TRY IT: Tell how many lines in these records contain the string "nnamespace", with only the number as the reply.

=== DATA RECORDS ===

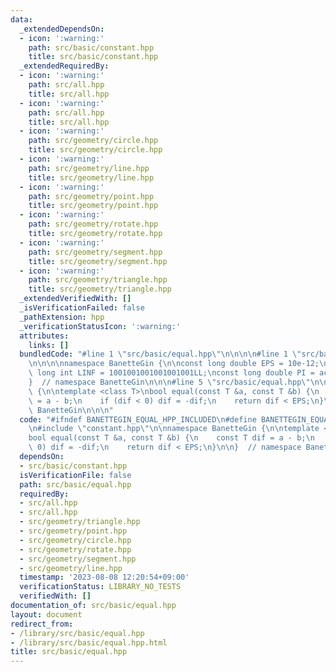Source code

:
 ```yaml
---
data:
  _extendedDependsOn:
  - icon: ':warning:'
    path: src/basic/constant.hpp
    title: src/basic/constant.hpp
  _extendedRequiredBy:
  - icon: ':warning:'
    path: src/all.hpp
    title: src/all.hpp
  - icon: ':warning:'
    path: src/all.hpp
    title: src/all.hpp
  - icon: ':warning:'
    path: src/geometry/circle.hpp
    title: src/geometry/circle.hpp
  - icon: ':warning:'
    path: src/geometry/line.hpp
    title: src/geometry/line.hpp
  - icon: ':warning:'
    path: src/geometry/point.hpp
    title: src/geometry/point.hpp
  - icon: ':warning:'
    path: src/geometry/rotate.hpp
    title: src/geometry/rotate.hpp
  - icon: ':warning:'
    path: src/geometry/segment.hpp
    title: src/geometry/segment.hpp
  - icon: ':warning:'
    path: src/geometry/triangle.hpp
    title: src/geometry/triangle.hpp
  _extendedVerifiedWith: []
  _isVerificationFailed: false
  _pathExtension: hpp
  _verificationStatusIcon: ':warning:'
  attributes:
    links: []
  bundledCode: "#line 1 \"src/basic/equal.hpp\"\n\n\n\n#line 1 \"src/basic/constant.hpp\"\
    \n\n\n\nnamespace BanetteGin {\n\nconst long double EPS = 10e-12;\nconst long\
    \ long int LINF = 1001001001001001001LL;\nconst long double PI = acos(-1);\n\n\
    }  // namespace BanetteGin\n\n\n#line 5 \"src/basic/equal.hpp\"\n\nnamespace BanetteGin\
    \ {\n\ntemplate <class T>\nbool equal(const T &a, const T &b) {\n    const T dif\
    \ = a - b;\n    if (dif < 0) dif = -dif;\n    return dif < EPS;\n}\n\n}  // namespace\
    \ BanetteGin\n\n\n"
  code: "#ifndef BANETTEGIN_EQUAL_HPP_INCLUDED\n#define BANETTEGIN_EQUAL_HPP_INCLUDED\n\
    \n#include \"constant.hpp\"\n\nnamespace BanetteGin {\n\ntemplate <class T>\n\
    bool equal(const T &a, const T &b) {\n    const T dif = a - b;\n    if (dif <\
    \ 0) dif = -dif;\n    return dif < EPS;\n}\n\n}  // namespace BanetteGin\n\n#endif"
  dependsOn:
  - src/basic/constant.hpp
  isVerificationFile: false
  path: src/basic/equal.hpp
  requiredBy:
  - src/all.hpp
  - src/all.hpp
  - src/geometry/triangle.hpp
  - src/geometry/point.hpp
  - src/geometry/circle.hpp
  - src/geometry/rotate.hpp
  - src/geometry/segment.hpp
  - src/geometry/line.hpp
  timestamp: '2023-08-08 12:20:54+09:00'
  verificationStatus: LIBRARY_NO_TESTS
  verifiedWith: []
documentation_of: src/basic/equal.hpp
layout: document
redirect_from:
- /library/src/basic/equal.hpp
- /library/src/basic/equal.hpp.html
title: src/basic/equal.hpp
---
```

===

ANSWER FOR THE TASK: 3